Meta-ethical theories
Absolutism The view that morals are fixed, unchanging truths that everyone should
always follow
Relativism The view that moral truths are not fixed and are not absolute. What is right
changes according to the individual, the situation, the culture, the time and
the place.
Naturalism Ethical theories that hold that morals are part of the natural world and can
be recognised or observed in some way. Morals are fixed truths.
Naturalists include: F.H. Bradley and Phillippa Foot. Linked to absolutism.
Intuitionism Ethical theories that hold that moral knowledge is received in a different
way from science and logic. Moore rejects Naturalism’s presumption that
you can simply see what is right and wrong.

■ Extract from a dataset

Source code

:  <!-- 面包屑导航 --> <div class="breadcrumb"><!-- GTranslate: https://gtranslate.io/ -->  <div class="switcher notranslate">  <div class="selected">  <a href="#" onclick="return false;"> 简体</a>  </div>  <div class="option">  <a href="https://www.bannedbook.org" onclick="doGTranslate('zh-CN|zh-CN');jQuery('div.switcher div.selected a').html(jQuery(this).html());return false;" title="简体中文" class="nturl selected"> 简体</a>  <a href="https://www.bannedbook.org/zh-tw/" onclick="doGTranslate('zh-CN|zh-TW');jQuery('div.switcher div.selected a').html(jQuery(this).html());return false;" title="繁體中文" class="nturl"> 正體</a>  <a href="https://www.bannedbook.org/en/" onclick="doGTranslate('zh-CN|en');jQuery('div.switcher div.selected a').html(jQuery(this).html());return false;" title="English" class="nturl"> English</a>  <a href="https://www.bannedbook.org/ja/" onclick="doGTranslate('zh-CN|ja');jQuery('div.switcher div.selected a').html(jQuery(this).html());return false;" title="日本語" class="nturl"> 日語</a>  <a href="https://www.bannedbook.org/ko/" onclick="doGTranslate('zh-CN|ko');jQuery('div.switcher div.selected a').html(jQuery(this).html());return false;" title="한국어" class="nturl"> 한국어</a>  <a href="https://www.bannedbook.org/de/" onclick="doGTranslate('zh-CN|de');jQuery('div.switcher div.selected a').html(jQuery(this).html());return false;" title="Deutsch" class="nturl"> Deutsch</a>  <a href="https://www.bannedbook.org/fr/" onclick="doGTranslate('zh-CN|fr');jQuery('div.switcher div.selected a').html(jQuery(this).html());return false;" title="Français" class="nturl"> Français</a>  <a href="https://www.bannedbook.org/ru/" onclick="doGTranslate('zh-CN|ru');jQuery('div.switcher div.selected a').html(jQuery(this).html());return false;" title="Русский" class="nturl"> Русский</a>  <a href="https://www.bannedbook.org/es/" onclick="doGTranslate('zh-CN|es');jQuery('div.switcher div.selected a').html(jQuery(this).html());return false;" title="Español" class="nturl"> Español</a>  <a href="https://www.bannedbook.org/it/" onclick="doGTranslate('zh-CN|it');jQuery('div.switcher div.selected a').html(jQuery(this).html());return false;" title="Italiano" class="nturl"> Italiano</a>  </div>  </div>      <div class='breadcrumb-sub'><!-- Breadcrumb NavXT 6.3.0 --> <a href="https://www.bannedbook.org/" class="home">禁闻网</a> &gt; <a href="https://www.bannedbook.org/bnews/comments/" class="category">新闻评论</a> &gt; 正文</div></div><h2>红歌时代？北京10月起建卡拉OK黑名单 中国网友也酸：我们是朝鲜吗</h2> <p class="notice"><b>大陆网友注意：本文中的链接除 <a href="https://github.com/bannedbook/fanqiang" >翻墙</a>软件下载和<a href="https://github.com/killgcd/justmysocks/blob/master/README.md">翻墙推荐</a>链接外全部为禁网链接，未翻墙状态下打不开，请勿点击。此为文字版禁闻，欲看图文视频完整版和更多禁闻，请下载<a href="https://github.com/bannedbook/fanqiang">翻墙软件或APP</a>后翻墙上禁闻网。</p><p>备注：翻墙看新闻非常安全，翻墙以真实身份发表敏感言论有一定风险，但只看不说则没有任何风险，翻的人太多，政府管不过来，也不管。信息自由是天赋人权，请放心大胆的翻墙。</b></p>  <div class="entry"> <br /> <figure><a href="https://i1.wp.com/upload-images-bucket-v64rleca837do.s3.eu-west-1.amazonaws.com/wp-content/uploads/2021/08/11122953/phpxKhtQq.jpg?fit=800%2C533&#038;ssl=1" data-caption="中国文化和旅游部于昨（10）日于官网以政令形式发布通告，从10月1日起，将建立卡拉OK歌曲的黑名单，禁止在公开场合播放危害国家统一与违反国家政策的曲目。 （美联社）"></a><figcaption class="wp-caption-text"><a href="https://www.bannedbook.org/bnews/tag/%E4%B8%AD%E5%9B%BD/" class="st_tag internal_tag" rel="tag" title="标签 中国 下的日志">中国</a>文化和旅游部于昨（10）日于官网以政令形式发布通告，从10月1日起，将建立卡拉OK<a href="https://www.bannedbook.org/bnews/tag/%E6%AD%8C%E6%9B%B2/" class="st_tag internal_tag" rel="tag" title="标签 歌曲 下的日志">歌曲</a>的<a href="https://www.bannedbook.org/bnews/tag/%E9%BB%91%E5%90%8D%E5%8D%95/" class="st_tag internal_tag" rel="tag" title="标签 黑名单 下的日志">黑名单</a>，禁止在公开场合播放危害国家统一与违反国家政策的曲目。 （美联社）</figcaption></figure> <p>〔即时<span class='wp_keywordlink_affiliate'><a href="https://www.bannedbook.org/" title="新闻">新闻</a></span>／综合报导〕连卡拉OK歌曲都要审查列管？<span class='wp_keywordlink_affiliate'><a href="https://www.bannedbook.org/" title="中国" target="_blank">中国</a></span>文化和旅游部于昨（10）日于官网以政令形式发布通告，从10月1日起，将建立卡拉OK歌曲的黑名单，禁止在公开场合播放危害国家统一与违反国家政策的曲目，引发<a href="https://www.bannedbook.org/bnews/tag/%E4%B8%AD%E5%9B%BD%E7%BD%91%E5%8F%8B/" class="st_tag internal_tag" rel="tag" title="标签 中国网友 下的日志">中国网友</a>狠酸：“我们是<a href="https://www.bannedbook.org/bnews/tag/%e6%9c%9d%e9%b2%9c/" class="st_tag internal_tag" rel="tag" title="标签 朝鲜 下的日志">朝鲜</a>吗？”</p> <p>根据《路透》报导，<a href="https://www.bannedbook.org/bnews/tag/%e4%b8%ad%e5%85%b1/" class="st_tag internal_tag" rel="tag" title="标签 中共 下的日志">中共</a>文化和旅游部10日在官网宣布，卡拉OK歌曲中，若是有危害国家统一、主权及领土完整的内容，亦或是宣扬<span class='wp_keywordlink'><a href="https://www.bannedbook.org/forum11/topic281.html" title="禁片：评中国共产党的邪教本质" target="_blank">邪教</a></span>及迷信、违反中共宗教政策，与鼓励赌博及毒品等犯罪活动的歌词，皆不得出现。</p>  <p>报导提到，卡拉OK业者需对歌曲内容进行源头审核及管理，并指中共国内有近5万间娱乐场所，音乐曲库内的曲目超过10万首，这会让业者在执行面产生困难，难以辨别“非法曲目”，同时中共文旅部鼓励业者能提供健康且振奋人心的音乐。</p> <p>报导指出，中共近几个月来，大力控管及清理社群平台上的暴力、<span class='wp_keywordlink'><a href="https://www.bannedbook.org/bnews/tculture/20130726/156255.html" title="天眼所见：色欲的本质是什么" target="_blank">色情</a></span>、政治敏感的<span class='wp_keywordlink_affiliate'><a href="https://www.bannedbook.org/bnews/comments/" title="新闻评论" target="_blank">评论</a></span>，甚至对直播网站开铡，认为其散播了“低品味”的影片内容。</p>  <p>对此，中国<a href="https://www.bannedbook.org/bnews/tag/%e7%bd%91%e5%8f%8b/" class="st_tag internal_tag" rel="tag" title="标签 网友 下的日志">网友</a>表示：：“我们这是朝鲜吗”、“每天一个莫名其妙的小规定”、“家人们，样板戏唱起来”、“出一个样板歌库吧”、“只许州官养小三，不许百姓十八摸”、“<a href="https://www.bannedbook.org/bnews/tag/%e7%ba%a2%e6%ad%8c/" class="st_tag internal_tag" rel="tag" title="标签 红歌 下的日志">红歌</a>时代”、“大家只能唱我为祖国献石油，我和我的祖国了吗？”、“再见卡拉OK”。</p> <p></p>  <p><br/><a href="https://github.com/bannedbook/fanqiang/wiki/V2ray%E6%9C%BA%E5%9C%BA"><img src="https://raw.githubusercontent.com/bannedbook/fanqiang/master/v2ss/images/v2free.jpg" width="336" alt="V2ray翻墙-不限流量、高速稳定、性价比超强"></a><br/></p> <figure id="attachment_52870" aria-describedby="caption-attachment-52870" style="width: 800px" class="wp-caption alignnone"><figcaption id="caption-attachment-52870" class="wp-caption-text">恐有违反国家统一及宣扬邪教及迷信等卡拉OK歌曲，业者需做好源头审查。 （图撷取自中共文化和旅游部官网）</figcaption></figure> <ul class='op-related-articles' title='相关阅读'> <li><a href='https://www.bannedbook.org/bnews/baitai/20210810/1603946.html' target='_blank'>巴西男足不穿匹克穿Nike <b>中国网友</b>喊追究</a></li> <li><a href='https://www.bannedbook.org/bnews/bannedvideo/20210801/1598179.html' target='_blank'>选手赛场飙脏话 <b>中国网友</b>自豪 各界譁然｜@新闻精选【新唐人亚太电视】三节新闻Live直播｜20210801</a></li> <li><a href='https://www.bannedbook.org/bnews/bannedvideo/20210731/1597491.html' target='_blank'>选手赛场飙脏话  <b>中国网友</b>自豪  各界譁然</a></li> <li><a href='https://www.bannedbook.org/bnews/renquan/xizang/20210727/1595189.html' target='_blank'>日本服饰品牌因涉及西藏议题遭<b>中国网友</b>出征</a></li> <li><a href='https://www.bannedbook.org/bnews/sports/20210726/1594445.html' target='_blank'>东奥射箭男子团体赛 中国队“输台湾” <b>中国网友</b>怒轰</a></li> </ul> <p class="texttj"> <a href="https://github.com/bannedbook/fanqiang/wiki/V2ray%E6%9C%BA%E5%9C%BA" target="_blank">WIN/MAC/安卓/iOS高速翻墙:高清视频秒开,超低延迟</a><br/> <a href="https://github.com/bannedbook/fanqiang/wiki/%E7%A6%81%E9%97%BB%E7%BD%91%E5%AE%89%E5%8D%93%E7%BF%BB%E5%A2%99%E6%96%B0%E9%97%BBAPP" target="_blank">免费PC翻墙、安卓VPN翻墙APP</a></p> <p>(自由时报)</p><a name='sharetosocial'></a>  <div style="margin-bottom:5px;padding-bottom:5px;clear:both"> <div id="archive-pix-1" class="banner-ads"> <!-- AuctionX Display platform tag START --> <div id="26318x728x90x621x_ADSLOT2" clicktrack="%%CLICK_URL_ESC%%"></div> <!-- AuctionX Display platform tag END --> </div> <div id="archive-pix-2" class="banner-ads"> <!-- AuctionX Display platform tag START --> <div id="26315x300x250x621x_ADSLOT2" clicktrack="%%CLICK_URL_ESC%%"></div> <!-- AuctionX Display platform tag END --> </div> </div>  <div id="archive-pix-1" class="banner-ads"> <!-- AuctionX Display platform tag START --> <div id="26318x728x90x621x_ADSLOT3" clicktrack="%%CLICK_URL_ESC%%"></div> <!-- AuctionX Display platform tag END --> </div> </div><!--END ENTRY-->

Includes Prichard and W.D.
Ross.
Vienna Circle A group of philosophers known as logical positivists who rejected claims
that moral truth can be verified as objectively true. Empiricists. A.J. Ayer,
also an emotivist, drew from Hume’s ideas.
Emotivism Ethical theories that hold that moral statements are not statements of fact
but are either beliefs or emotions. Therefore, they have no fixed meaning.
Relativist theory.
Hume's Law Cannot go from an ‘is’ to an ‘ought’.
Naturalistic G.E. Moore’s argument that it is a mistake to define moral terms with
fallacy reference to other properties.
For relativists, moral statements might be practically useful, cultural practices, personal
opinions or just preferences. For absolutists, moral statements say something real about the
world, something solid that does not change.
If killing a person is wrong, then for an absolutist, it is always wrong to kill a person but for a
relativist who believes that moral truths are not fixed, then it changes depending on the
person, situation, culture, time and place.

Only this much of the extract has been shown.